- [PROBLEM STATEMENT]: If a line in the listing below has the string "asynchronous", copy it out.

- [INFORMATION PROVIDED]:
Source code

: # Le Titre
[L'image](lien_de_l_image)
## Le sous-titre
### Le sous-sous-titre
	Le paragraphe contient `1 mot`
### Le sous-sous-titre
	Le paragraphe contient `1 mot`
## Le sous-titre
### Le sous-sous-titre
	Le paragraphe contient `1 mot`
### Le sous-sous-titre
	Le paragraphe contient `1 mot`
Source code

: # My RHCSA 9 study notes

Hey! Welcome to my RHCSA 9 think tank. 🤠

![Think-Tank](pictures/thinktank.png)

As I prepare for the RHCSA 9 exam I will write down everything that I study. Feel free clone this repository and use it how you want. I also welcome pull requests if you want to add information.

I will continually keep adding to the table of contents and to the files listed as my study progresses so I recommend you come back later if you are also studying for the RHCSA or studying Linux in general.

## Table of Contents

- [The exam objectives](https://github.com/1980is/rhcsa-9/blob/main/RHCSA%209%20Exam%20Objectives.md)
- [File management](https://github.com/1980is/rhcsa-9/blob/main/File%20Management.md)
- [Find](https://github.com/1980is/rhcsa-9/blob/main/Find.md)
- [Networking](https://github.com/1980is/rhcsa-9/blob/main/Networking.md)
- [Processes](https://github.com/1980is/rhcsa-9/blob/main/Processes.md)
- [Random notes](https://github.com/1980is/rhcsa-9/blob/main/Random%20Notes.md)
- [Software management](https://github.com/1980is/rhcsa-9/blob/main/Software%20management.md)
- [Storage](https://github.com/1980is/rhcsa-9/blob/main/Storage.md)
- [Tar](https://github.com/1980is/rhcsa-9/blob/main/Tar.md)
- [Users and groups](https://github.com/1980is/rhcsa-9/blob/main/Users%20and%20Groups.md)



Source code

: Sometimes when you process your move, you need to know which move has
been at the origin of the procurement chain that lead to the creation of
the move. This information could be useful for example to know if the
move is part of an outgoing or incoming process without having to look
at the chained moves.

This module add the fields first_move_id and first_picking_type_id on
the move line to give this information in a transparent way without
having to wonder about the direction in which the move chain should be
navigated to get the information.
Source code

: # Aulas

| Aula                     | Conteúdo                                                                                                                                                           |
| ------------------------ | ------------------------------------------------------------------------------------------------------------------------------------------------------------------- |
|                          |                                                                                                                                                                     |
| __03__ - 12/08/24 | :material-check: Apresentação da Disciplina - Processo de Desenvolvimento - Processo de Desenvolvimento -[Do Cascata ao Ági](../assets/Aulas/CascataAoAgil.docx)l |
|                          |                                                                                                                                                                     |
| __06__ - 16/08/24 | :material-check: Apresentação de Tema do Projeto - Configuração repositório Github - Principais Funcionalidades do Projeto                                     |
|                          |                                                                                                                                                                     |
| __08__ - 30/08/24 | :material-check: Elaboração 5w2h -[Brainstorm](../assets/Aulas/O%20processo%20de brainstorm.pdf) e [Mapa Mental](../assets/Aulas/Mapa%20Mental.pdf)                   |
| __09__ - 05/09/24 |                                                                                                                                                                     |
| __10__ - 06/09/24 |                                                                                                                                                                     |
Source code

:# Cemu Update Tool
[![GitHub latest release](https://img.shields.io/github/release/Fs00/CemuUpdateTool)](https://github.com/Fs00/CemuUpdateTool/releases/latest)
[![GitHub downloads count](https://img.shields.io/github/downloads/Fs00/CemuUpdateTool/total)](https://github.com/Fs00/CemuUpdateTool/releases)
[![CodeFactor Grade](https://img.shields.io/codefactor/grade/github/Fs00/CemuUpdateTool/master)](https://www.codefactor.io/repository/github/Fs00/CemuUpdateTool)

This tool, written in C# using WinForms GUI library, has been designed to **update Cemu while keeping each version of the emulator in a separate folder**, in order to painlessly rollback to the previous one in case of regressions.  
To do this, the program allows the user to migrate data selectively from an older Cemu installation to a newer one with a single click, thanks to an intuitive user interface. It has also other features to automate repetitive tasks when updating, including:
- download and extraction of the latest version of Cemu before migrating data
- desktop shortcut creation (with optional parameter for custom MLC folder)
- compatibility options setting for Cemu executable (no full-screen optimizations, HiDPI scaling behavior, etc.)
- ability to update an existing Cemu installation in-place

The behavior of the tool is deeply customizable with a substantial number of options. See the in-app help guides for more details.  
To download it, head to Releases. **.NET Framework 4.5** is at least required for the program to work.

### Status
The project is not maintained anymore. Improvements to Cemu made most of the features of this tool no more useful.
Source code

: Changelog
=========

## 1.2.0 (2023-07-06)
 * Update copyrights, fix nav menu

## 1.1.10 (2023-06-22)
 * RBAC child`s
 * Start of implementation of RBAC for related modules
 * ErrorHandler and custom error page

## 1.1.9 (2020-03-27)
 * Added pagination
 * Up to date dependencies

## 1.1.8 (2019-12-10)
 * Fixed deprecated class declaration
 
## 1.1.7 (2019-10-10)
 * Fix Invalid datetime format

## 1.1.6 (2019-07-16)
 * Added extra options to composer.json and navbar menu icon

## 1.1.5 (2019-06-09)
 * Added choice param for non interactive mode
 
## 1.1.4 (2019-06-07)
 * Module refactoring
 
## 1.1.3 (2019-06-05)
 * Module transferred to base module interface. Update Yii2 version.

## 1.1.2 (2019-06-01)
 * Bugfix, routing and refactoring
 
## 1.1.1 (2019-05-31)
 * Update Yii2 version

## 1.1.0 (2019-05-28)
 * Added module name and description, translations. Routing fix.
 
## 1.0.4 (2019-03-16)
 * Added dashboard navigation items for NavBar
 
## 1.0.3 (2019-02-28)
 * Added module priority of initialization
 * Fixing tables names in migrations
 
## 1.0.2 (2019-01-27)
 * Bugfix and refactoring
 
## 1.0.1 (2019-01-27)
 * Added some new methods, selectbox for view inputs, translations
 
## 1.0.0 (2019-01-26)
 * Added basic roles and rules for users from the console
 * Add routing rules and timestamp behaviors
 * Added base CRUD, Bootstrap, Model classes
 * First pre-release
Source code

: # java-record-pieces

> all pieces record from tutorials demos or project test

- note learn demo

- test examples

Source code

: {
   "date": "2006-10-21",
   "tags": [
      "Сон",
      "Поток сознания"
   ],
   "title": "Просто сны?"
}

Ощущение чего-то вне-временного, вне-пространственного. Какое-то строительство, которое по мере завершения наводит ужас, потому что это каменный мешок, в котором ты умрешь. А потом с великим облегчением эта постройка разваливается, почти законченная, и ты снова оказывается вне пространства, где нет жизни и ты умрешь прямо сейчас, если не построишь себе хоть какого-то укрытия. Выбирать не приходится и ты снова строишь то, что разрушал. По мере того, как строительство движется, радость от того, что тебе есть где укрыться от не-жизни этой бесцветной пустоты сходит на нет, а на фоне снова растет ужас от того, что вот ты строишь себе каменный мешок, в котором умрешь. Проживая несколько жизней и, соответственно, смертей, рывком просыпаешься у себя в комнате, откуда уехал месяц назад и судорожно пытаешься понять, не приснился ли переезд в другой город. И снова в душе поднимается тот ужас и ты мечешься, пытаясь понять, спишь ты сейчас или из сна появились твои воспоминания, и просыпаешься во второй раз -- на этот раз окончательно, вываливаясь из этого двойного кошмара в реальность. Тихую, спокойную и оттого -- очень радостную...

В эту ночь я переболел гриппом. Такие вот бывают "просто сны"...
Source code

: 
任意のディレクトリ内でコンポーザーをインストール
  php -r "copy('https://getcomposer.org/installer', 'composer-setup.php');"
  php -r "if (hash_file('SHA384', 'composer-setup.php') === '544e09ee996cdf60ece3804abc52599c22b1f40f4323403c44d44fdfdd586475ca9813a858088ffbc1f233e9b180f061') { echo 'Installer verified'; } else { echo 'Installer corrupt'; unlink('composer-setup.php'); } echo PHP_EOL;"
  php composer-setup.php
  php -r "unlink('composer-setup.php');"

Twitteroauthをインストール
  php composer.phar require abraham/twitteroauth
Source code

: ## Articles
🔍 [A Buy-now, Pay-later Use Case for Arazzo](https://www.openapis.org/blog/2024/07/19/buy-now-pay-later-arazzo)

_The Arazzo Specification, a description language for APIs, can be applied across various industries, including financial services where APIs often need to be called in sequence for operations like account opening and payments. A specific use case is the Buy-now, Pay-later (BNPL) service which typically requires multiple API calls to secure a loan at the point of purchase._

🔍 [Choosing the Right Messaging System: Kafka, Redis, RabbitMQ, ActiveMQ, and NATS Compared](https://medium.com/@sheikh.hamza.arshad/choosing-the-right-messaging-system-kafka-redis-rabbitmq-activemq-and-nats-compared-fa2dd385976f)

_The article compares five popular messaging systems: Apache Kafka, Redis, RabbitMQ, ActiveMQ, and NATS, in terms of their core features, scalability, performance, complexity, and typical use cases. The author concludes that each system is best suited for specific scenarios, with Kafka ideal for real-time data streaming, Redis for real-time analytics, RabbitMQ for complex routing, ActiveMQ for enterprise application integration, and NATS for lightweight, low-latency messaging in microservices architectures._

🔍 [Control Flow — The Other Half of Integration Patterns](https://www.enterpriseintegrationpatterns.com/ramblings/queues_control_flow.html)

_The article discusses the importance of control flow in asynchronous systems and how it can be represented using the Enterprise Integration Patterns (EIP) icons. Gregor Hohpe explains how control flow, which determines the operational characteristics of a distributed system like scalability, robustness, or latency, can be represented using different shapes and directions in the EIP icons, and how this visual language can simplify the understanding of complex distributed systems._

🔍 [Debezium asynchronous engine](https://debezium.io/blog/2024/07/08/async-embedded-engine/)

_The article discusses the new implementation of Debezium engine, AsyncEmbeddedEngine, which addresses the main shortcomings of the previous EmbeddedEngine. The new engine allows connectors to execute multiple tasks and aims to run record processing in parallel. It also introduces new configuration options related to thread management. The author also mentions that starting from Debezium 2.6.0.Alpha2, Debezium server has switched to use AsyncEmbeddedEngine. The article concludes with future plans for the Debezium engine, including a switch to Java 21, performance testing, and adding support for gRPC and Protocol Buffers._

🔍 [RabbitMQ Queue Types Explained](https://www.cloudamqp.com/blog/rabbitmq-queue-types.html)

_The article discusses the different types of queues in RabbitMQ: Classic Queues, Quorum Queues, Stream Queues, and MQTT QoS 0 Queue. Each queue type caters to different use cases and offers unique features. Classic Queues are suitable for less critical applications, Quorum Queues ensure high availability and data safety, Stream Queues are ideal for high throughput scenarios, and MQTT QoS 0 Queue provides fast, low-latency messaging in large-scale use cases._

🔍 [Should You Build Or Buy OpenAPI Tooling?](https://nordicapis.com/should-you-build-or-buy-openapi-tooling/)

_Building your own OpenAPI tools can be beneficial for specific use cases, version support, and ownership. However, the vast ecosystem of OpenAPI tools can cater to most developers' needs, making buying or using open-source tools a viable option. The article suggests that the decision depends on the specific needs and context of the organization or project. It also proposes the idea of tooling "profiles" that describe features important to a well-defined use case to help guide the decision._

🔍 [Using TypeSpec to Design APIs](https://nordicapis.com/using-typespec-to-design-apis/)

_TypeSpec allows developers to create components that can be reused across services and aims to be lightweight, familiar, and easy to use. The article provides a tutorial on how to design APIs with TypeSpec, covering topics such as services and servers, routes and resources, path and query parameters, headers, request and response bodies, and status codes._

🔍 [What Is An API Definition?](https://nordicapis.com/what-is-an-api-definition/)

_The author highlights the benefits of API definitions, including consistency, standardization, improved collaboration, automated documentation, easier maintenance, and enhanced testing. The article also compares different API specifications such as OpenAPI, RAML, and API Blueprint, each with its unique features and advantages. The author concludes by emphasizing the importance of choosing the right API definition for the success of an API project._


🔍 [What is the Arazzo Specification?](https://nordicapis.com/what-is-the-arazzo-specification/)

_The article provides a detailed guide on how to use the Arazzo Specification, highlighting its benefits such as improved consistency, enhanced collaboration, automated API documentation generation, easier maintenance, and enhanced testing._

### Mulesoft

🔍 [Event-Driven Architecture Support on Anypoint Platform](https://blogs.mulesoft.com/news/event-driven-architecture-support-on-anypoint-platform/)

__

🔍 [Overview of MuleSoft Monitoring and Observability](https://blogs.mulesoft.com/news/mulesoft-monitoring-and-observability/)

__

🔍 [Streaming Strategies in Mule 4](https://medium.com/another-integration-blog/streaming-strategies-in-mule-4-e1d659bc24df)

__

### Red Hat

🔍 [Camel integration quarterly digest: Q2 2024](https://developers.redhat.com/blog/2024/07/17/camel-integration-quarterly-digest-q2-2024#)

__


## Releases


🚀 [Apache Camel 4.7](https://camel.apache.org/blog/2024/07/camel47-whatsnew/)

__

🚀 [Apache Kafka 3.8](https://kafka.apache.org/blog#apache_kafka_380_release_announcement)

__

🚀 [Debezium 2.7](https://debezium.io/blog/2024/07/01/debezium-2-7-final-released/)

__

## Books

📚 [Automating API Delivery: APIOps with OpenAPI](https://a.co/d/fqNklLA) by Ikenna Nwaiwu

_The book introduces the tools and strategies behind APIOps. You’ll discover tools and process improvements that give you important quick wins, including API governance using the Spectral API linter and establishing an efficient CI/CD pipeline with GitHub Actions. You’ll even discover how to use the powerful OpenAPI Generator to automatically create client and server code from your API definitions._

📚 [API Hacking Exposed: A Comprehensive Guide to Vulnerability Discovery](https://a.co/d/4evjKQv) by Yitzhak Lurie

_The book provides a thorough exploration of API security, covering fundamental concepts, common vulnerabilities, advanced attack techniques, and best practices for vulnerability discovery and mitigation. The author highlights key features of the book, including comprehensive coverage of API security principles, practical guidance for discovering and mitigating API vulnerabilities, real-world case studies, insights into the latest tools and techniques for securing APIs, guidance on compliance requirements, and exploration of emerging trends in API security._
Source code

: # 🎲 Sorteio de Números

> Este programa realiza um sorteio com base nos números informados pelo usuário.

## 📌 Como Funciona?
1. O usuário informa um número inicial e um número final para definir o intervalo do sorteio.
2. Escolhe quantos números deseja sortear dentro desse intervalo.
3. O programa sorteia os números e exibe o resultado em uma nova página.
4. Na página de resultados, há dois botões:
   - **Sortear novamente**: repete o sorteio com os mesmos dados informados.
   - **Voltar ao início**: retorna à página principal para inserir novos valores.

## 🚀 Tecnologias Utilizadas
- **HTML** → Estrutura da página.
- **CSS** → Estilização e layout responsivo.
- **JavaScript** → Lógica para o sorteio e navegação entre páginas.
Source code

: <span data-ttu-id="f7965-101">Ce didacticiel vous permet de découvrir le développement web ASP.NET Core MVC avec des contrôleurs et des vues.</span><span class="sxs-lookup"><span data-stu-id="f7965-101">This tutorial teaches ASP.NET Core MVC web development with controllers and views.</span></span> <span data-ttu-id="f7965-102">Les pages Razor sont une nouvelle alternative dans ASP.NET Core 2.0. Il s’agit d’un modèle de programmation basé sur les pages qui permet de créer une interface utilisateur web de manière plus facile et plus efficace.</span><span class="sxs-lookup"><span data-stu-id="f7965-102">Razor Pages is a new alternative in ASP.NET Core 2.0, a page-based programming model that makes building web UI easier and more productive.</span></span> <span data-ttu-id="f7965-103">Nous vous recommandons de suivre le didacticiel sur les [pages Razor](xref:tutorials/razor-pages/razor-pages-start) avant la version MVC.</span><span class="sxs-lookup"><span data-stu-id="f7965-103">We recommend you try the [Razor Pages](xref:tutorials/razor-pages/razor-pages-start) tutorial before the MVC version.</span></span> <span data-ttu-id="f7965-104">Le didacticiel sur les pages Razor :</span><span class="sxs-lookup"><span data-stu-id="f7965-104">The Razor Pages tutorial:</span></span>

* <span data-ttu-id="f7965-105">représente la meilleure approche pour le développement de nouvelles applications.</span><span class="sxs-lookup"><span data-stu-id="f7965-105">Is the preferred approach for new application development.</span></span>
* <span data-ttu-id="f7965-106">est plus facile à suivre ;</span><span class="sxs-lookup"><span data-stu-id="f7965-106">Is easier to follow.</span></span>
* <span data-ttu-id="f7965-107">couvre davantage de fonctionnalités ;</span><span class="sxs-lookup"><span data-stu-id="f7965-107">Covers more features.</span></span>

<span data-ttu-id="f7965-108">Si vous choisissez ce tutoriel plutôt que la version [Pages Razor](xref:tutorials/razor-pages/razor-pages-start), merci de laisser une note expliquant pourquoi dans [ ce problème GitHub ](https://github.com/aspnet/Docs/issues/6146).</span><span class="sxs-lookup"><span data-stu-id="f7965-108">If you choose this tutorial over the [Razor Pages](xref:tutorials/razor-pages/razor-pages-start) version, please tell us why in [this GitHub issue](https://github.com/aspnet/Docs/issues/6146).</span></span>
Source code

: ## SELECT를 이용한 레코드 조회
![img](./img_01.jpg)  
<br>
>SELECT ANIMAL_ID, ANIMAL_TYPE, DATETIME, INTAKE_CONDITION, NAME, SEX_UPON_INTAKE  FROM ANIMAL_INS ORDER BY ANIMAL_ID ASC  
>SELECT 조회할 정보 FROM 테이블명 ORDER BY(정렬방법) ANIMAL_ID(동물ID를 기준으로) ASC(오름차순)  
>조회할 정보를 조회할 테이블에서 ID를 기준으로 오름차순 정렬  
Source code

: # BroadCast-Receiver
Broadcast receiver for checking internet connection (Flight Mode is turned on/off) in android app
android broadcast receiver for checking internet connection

- [WRITTEN SOLUTION]:
_The article discusses the importance of control flow in asynchronous systems and how it can be represented using the Enterprise Integration Patterns (EIP) icons. Gregor Hohpe explains how control flow, which determines the operational characteristics of a distributed system like scalability, robustness, or latency, can be represented using different shapes and directions in the EIP icons, and how this visual language can simplify the understanding of complex distributed systems._
🔍 [Debezium asynchronous engine](https://debezium.io/blog/2024/07/08/async-embedded-engine/)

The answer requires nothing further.